_What you should do:_ Counting every line in the entries below where the word "with" occurs, report how many there are. Give only that number.

_Records for the task:_
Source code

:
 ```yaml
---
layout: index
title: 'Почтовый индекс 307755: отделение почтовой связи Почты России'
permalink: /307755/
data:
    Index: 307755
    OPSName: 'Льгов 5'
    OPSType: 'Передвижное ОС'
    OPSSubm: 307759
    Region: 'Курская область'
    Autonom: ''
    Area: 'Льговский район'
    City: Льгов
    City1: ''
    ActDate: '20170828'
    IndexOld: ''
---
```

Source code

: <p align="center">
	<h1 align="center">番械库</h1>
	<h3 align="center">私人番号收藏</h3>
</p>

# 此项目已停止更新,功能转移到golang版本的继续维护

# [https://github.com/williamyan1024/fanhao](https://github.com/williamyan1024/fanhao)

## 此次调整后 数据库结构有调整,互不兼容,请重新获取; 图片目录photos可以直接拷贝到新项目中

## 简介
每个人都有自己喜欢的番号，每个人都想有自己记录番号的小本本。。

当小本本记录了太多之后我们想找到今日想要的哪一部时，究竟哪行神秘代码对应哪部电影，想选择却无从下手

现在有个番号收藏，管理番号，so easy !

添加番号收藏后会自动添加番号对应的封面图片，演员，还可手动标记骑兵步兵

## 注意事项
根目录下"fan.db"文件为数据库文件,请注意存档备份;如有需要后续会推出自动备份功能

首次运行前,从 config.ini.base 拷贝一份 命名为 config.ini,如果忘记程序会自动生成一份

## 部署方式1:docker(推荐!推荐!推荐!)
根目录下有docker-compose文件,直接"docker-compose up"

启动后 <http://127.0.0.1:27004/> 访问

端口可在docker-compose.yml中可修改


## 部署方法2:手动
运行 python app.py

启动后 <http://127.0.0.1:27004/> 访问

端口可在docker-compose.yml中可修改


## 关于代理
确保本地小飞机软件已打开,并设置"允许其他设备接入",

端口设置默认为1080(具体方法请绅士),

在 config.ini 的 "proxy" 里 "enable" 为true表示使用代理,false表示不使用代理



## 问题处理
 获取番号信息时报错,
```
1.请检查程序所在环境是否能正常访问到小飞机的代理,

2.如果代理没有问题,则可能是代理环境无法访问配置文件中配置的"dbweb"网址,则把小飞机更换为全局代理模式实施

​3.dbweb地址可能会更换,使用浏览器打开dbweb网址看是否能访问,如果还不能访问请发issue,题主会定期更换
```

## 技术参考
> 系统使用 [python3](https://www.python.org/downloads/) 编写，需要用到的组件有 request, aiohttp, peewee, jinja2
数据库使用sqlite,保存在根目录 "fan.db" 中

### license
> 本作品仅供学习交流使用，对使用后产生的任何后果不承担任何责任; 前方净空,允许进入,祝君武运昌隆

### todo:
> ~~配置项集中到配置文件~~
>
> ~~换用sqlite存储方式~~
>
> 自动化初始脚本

==

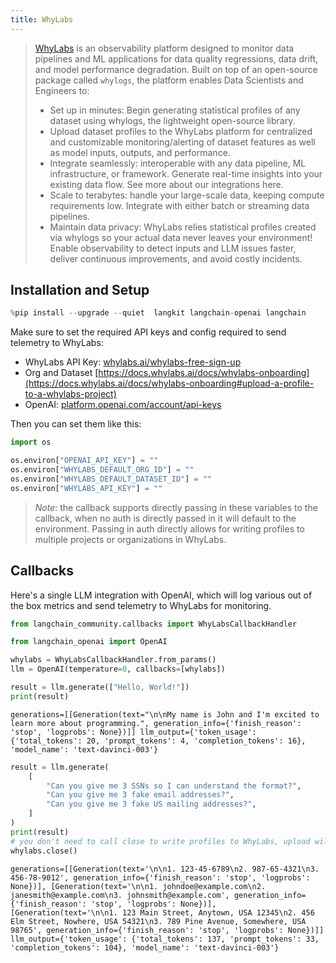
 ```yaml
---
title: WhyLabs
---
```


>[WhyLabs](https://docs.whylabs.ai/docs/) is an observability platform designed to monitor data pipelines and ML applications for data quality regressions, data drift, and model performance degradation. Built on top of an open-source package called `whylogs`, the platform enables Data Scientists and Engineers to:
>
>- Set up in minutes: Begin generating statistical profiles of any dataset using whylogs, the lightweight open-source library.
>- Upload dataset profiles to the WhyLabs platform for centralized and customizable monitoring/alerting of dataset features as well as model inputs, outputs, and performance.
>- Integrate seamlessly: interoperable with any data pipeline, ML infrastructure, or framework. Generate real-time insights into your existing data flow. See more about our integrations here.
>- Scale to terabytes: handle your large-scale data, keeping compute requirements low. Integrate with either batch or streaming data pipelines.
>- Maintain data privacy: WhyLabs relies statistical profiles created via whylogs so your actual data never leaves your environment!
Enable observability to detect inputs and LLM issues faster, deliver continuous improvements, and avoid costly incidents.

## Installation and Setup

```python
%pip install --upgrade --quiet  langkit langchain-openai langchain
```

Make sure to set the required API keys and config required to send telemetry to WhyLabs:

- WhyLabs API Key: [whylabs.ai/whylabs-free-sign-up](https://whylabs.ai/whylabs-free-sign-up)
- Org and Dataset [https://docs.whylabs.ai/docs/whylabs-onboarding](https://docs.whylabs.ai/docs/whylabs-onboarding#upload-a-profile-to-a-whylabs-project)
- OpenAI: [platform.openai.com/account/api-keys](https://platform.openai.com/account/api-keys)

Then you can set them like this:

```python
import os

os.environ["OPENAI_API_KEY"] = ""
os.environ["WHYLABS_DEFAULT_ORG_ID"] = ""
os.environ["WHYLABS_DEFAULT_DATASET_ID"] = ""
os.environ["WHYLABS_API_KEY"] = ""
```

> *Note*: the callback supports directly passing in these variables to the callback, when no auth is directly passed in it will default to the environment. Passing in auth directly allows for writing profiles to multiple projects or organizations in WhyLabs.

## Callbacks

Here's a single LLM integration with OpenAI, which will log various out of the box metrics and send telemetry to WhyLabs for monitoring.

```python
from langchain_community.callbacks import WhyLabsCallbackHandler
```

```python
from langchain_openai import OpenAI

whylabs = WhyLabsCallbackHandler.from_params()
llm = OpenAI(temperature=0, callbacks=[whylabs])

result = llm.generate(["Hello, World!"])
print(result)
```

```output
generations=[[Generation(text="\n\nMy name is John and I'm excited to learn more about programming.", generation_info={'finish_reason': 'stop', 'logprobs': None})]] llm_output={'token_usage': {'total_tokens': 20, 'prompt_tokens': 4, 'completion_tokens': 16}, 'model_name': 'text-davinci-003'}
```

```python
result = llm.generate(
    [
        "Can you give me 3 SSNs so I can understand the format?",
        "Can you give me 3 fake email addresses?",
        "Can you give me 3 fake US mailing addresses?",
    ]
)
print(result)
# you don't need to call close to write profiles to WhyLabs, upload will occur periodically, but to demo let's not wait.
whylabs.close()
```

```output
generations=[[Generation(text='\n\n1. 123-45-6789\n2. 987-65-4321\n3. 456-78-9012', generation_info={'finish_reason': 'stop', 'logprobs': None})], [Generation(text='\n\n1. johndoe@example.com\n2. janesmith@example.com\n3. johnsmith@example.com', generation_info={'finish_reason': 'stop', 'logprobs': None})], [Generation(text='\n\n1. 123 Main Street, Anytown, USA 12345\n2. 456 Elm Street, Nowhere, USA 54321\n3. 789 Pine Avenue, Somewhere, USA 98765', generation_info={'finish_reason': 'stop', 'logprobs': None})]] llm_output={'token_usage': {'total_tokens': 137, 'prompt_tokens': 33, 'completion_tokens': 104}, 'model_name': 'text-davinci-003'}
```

_The completed task:_ 3